◆ Collected data
☆ ☆ ☆ ☆ ☆

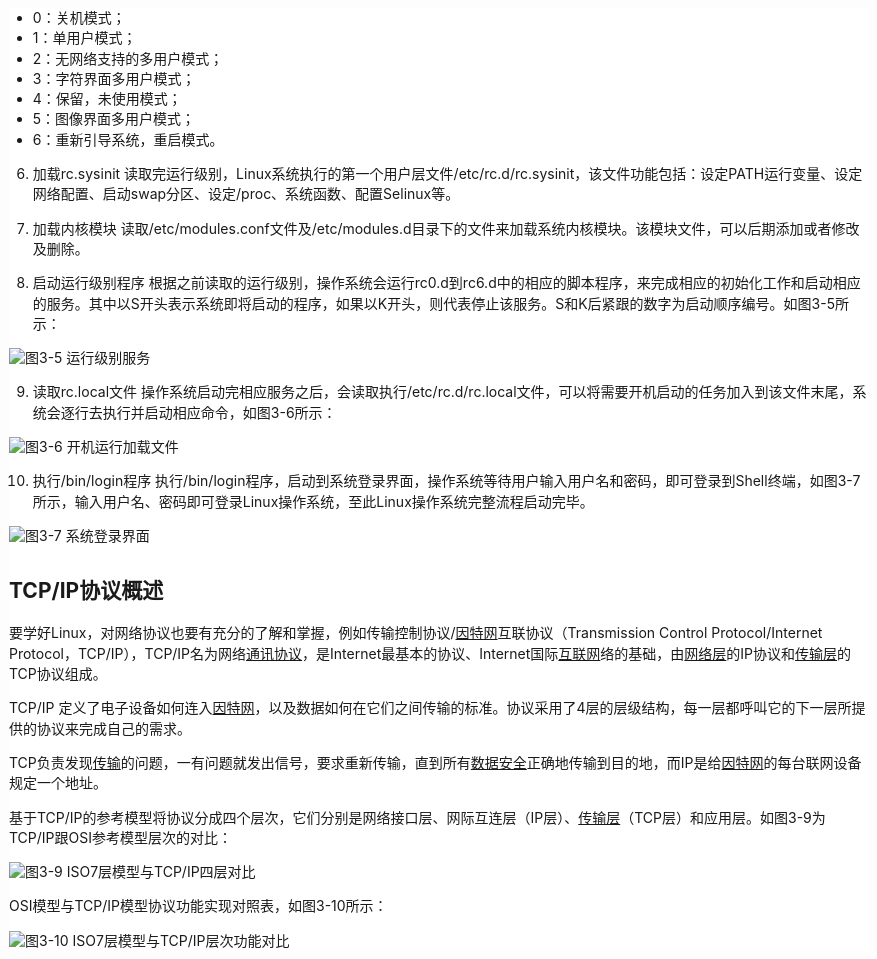 -   0：关机模式；
-   1：单用户模式；
-   2：无网络支持的多用户模式；
-   3：字符界面多用户模式；
-   4：保留，未使用模式；
-   5：图像界面多用户模式；
-   6：重新引导系统，重启模式。

6.  加载rc.sysinit
读取完运行级别，Linux系统执行的第一个用户层文件/etc/rc.d/rc.sysinit，该文件功能包括：设定PATH运行变量、设定网络配置、启动swap分区、设定/proc、系统函数、配置Selinux等。

7.  加载内核模块
读取/etc/modules.conf文件及/etc/modules.d目录下的文件来加载系统内核模块。该模块文件，可以后期添加或者修改及删除。

8.  启动运行级别程序
根据之前读取的运行级别，操作系统会运行rc0.d到rc6.d中的相应的脚本程序，来完成相应的初始化工作和启动相应的服务。其中以S开头表示系统即将启动的程序，如果以K开头，则代表停止该服务。S和K后紧跟的数字为启动顺序编号。如图3-5所示：

![图3-5 运行级别服务](https://raw.githubusercontent.com/OliverRen/olili_blog_img/master/Linux入门到精通实战/2020810/1597053862255.png)

9.  读取rc.local文件
操作系统启动完相应服务之后，会读取执行/etc/rc.d/rc.local文件，可以将需要开机启动的任务加入到该文件末尾，系统会逐行去执行并启动相应命令，如图3-6所示：

![图3-6 开机运行加载文件](https://raw.githubusercontent.com/OliverRen/olili_blog_img/master/Linux入门到精通实战/2020810/1597053862242.png)

10.  执行/bin/login程序
执行/bin/login程序，启动到系统登录界面，操作系统等待用户输入用户名和密码，即可登录到Shell终端，如图3-7所示，输入用户名、密码即可登录Linux操作系统，至此Linux操作系统完整流程启动完毕。

![图3-7 系统登录界面](https://raw.githubusercontent.com/OliverRen/olili_blog_img/master/Linux入门到精通实战/2020810/1597053862257.png)

## TCP/IP协议概述

要学好Linux，对网络协议也要有充分的了解和掌握，例如传输控制协议/[因特网](http://baike.baidu.com/view/1706.htm)互联协议（Transmission Control Protocol/Internet Protocol，TCP/IP），TCP/IP名为网络[通讯协议](http://baike.baidu.com/view/278358.htm)，是Internet最基本的协议、Internet国际[互联网](http://baike.baidu.com/view/6825.htm)络的基础，由[网络层](http://baike.baidu.com/view/239600.htm)的IP协议和[传输层](http://baike.baidu.com/view/239605.htm)的TCP协议组成。

TCP/IP
定义了电子设备如何连入[因特网](http://baike.baidu.com/view/1706.htm)，以及数据如何在它们之间传输的标准。协议采用了4层的层级结构，每一层都呼叫它的下一层所提供的协议来完成自己的需求。

TCP负责发现[传输](http://baike.baidu.com/view/389471.htm)的问题，一有问题就发出信号，要求重新传输，直到所有[数据安全](http://baike.baidu.com/view/2308446.htm)正确地传输到目的地，而IP是给[因特网](http://baike.baidu.com/view/1706.htm)的每台联网设备规定一个地址。

基于TCP/IP的参考模型将协议分成四个层次，它们分别是网络接口层、网际互连层（IP层）、[传输层](http://baike.baidu.com/view/239605.htm)（TCP层）和应用层。如图3-9为TCP/IP跟OSI参考模型层次的对比：

![图3-9 ISO7层模型与TCP/IP四层对比](https://raw.githubusercontent.com/OliverRen/olili_blog_img/master/Linux入门到精通实战/2020810/1597053862259.png)

OSI模型与TCP/IP模型协议功能实现对照表，如图3-10所示：

![图3-10 ISO7层模型与TCP/IP层次功能对比](https://raw.githubusercontent.com/OliverRen/olili_blog_img/master/Linux入门到精通实战/2020810/1597053862306.png)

☆ ☆ ☆ ☆ ☆

◆ WORK ORDER
Within the records above, each line containing "login程序" is to be returned.

◆ WRITTEN ANSWER
10.  执行/bin/login程序
执行/bin/login程序，启动到系统登录界面，操作系统等待用户输入用户名和密码，即可登录到Shell终端，如图3-7所示，输入用户名、密码即可登录Linux操作系统，至此Linux操作系统完整流程启动完毕。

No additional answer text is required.